The grid spacing is used as the basis for setting the filter width $\Delta$ [46]. The top-hat (box) filter is an implicit filter, which depends on the grid spacing and, in turn, controls whether the smallest scales are retained. In this work, we modeled all of the scales below the filter width $\Delta$, and employed a “smooth” delta. The gradient of the smoothed distribution is fixed by an adjustable coefficient of $C_{\Delta S}$ as follows:

$$\Delta =\max ({\Delta }_P, {\Delta }_N/C_{\Delta S})$$

(2)

where $P$ and $N$ represent the present cell and neighbor cell, respectively.

The equation for the conservation of mass is given as follows:

$${\displaystyle \frac{\partial \overline{\rho }}{\partial t}}+{\displaystyle \frac{\partial (\overline{\rho }{\tilde{u}}_i)}{\partial x_j}}=0,$$

(3)

where, ${\tilde{u}}_i$, $\rho$, and $t$ are the fluid velocity vector, density, and time, respectively. The momentum conservation is as follows:

$${\displaystyle \frac{\partial \overline{\rho }{\tilde{u}}_i}{\partial t}}+{\displaystyle \frac{\partial }{\partial x_i}}(\overline{\rho }{\tilde{u}}_i{\tilde{u}}_j)=-{\displaystyle \frac{\partial \overline{p}}{\partial x_i}}+{\displaystyle \frac{\partial }{\partial x_j}}{\tilde{\sigma }}_{ij}-{\displaystyle \frac{\partial {\tau }_{ij}}{\partial x_j}} ,$$

(4)

in which ${\tilde{\sigma }}_{ij}$ and $p$ are the viscous stress tensor and pressure, respectively. ${\tilde{\sigma }}_{ij}$ is defined as follows:

$${\tilde{\sigma }}_{ij}=\overline{\mu }({\displaystyle \frac{\partial {\tilde{u}}_i}{\partial x_j}}+{\displaystyle \frac{\partial {\tilde{u}}_j}{\partial x_i}}-{\displaystyle \frac{2}{3}}{\delta }_{ij}{\displaystyle \frac{\partial {\tilde{u}}_k}{\partial x_k}}),$$

(5)

where $\overline{\mu }$ and ${\delta }_{ij}$ denote the kinematic viscosity and Kronecker delta function, respectively.

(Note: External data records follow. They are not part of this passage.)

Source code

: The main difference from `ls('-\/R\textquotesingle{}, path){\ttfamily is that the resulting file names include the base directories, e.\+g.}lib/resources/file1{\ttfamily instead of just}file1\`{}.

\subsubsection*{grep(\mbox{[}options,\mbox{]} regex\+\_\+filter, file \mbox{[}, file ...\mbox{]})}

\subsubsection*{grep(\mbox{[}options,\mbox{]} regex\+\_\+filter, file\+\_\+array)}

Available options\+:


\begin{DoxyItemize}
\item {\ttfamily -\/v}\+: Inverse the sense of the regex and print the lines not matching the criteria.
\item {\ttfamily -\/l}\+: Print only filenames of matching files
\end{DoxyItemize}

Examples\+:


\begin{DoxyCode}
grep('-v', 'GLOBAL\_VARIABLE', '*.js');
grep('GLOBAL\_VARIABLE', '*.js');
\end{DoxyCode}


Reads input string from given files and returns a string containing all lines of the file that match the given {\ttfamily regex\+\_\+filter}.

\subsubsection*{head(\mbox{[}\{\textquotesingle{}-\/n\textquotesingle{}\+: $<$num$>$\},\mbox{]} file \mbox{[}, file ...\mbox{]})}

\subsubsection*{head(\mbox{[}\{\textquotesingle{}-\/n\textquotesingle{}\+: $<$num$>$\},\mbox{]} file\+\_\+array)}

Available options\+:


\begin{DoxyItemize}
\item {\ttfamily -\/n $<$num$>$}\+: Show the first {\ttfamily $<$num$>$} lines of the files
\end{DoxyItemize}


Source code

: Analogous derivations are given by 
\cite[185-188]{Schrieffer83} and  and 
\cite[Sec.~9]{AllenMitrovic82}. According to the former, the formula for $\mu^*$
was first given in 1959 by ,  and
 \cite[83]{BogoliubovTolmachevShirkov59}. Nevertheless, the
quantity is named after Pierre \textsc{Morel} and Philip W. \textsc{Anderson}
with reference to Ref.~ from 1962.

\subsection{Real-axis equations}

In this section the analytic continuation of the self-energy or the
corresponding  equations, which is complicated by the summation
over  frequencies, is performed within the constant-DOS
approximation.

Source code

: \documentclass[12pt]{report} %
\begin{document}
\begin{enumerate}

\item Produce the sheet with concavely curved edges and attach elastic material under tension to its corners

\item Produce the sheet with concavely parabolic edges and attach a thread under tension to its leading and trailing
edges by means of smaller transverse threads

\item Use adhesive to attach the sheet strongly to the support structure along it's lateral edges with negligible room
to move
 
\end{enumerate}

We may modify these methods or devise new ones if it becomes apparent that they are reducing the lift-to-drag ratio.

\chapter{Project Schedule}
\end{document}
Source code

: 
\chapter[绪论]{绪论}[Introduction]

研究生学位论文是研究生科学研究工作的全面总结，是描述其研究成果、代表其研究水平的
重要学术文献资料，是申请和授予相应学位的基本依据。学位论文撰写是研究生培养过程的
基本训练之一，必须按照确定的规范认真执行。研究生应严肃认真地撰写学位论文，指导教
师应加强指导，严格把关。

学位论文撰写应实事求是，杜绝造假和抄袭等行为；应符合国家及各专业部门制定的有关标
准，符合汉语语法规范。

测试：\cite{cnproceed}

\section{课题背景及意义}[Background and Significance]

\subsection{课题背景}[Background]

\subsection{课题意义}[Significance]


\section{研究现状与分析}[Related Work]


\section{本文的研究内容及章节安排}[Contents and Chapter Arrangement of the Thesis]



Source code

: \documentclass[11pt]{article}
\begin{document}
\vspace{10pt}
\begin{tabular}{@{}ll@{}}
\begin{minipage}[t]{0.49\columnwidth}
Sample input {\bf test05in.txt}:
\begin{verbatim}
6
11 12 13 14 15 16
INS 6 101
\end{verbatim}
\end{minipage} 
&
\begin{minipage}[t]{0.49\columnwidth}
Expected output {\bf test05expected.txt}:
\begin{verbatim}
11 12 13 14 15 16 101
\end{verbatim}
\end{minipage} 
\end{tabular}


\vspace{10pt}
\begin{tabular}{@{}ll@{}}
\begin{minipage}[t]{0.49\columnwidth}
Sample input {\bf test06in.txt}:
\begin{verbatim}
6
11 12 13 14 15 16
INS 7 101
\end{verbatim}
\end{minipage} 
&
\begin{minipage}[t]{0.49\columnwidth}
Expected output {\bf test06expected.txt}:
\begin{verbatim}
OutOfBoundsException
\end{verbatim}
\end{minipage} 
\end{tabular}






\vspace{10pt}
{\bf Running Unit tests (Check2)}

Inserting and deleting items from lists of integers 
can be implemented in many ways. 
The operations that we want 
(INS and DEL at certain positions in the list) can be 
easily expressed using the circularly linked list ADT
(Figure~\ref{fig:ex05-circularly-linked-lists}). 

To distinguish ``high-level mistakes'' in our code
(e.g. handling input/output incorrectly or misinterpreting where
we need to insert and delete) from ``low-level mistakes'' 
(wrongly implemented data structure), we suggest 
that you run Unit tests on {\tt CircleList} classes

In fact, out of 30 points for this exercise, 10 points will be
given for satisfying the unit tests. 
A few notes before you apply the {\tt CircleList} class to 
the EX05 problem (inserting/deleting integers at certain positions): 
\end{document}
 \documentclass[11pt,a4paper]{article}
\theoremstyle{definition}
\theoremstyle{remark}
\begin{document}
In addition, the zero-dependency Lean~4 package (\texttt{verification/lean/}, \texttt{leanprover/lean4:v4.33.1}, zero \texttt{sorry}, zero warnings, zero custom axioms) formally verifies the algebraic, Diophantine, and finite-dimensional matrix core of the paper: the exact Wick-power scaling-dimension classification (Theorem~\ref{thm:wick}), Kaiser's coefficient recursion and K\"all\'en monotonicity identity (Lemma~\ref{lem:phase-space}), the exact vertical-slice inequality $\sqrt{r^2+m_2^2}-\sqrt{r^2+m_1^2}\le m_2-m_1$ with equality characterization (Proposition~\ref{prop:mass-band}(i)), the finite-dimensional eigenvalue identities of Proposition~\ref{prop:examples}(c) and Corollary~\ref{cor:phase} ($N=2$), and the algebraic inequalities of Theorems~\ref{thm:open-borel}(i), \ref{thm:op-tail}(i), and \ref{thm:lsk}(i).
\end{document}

The unresolved transport part, the SGS, ${\tau }_{ij}$, is defined as mentioned in reference Bensow and Fureby [47]:

$${\tau }_{ij}\approx \rho (\widetilde{u_i{u}_j}-{\tilde{u}}_i{\tilde{u}}_j) .$$

(6)

Equation (6) needs to be modeled using one of the popular sub-grid approaches. Here the eddy-viscosity model is employed as follows:

$${\tau }_{ij}={\displaystyle \frac{2}{3}}\overline{\rho }kI-2{\mu }_k\overline{S_{ij}} ,$$

(7)

$$\overline{S_{ij}}={\displaystyle \frac{1}{2}}({\displaystyle \frac{\partial \overline{u_i}}{\partial x_j}}+{\displaystyle \frac{\partial \overline{u_j}}{\partial x_i}}) .$$

(8)

where $\overline{S_{ij}}$ is the resolved scale’s strain rate tensor, and a “Local Eddy-Viscosity” method solves the sub-grid scale turbulent viscosity, ${\mathsf{\mu }}_{\mathrm{k}}$. Applying the “one equation eddy-viscosity model” (OEEVM) sub-grid scale (SGS) approach preserves an LES turbulence model [13,47]. In the present analysis, the OEEVM sub-grid scale model is utilized. To calculate the turbulence kinetic energy k, the OEEVM approach solves the following equations:

$$\partial \left(\overline{\rho }k\right)+\nabla ·\left(\overline{\rho }k\tilde{u}\right)=-{\tau }_{ij}·\overline{ S_{ij}}+\nabla ·({\mathsf{\mu }}_k\nabla \mathrm{k})+\overline{\rho }\epsilon ,$$

(9)

$$\epsilon =c_{\epsilon }{k}^{3/2}/\Delta ,$$

(10)

$${\mathsf{\mu }}_{\mathrm{k}}=c_k\overline{\rho }\Delta \sqrt{k} .$$

(11)

In this model, $\Delta$ is the filter width, and $C_{\epsilon }$ and $C_k$ are two constants with the considered values of 1.048 and 0.094, respectively, for the present study. The energy equation, which is solved for the internal enthalpy ($h=e+\overline{p}/\overline{\rho }$), is as follows:

$${\displaystyle \frac{\partial }{\partial t}}(\overline{\rho }h)+\nabla (\overline{\rho }{\tilde{u}}_{i}h)+{\displaystyle \frac{\partial }{\partial t}}(\overline{\rho }K)+\nabla (\overline{\rho }{\tilde{u}}_{i}K)-{\displaystyle \frac{\partial \overline{p}}{\partial t}}=\nabla {\alpha }_{eff}\nabla h+\stackrel{\cdot }{R_{heat}.}$$

(12)

where $K$, ${\alpha }_{eff}$, and $\stackrel{\cdot }{R_{heat}}$ are kinematic energy, effective thermal diffusivity, and heat generation due to reactions, respectively. The temperature equation for the fluid domain is as follows:

$${\displaystyle \frac{\partial T_f}{\partial t}}+u_j{\displaystyle \frac{\partial T_f}{\partial x_j}}={\alpha }_f{\displaystyle \frac{{\partial }^2{T}_f}{\partial x_j\partial x_j}}$$

(13)

where ${\alpha }_f$ denotes the molecular thermal diffusivity.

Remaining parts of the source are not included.